Refactor C++ logic to correctly handle NaN sentinel initializations#1268
madhavgairola wants to merge 2 commits intoNOAA-FIMS:devfrom
madhavgairola:fix-missing-values

Conversation

@madhavgairola
Copy link
Copy Markdown

This PR replaces the floating-point sentinel value -999 with proper NaN handling in the C++ codebase.

Summary of changes

  • Replaced floating-point sentinel initializations with std::numeric_limits<double>::quiet_NaN()
  • Updated conditional checks that previously compared against -999 to use std::isnan(...)
  • Added the required headers (<cmath>, <limits>) where needed
  • Updated unit tests where necessary:
    • Replaced equality checks involving NaN with EXPECT_TRUE(std::isnan(...))
    • Updated one floating-point comparison from EXPECT_DOUBLE_EQ to EXPECT_NEAR to account for small floating-point precision differences introduced by NaN initialization

Scope

  • Only floating-point sentinel values were refactored in this PR
  • Integer sentinel values (-999 used with integer types) were intentionally left unchanged, as the issue suggests handling them in a later refactor using std::optional

Validation

  • Project builds successfully
  • All unit tests pass locally (ctest → 100%)

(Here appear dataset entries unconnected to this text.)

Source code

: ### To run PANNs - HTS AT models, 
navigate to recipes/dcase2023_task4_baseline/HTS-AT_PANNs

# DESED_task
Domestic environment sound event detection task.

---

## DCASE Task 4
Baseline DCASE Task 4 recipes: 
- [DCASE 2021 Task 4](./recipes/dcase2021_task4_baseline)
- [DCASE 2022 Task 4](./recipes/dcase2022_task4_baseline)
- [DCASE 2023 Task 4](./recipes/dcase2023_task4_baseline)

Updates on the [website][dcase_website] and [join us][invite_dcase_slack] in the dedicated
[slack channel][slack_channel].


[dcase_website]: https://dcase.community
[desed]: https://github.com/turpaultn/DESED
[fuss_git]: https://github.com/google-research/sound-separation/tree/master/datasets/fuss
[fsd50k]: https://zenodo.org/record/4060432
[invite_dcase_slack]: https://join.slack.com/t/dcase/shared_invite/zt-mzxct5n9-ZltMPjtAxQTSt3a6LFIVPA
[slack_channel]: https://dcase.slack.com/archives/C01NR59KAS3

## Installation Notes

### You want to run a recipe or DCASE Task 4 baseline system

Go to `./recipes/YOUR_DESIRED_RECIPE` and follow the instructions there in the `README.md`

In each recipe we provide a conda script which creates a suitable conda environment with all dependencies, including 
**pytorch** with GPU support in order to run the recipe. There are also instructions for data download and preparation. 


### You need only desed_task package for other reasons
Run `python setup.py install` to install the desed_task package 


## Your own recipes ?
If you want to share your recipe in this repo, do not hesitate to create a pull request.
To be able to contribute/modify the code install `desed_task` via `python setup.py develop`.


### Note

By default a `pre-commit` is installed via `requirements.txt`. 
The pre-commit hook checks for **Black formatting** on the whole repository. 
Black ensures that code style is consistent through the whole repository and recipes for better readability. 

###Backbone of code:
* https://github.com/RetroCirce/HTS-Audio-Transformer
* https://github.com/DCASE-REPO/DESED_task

Future work (not included in this PR)

  • JSON serialization support for NaN / Inf
  • R-side replacement of -999 with NA_real_
  • Removal of na_value after the integer refactor

@github-actions
Copy link
Copy Markdown
Contributor

github-actions bot commented Mar 5, 2026

Thank you for contributing to FIMS and opening your first PR here! We are happy to have your contributions. Please ensure that the PR is made to the dev branch and let us know if you need any help! Also, we encourage you to introduce yourself to the community on the introduction thread in our Discussions.

@kellijohnson-NOAA
Copy link
Copy Markdown
Contributor

@madhavgairola thanks for making these changes so quickly. I am wondering if I told you to format the code incorrectly though 🤦‍♀️ because it looks like many files changed just because of formatting and not because of actual changes that you made. Here are my instructions that I gave on the issue

clang-format -i --style="{BasedOnStyle: Google, SortIncludes: false}" $(find ./inst/include ./src ./tests/gtest -name "*.hpp" -o -name "*.cpp")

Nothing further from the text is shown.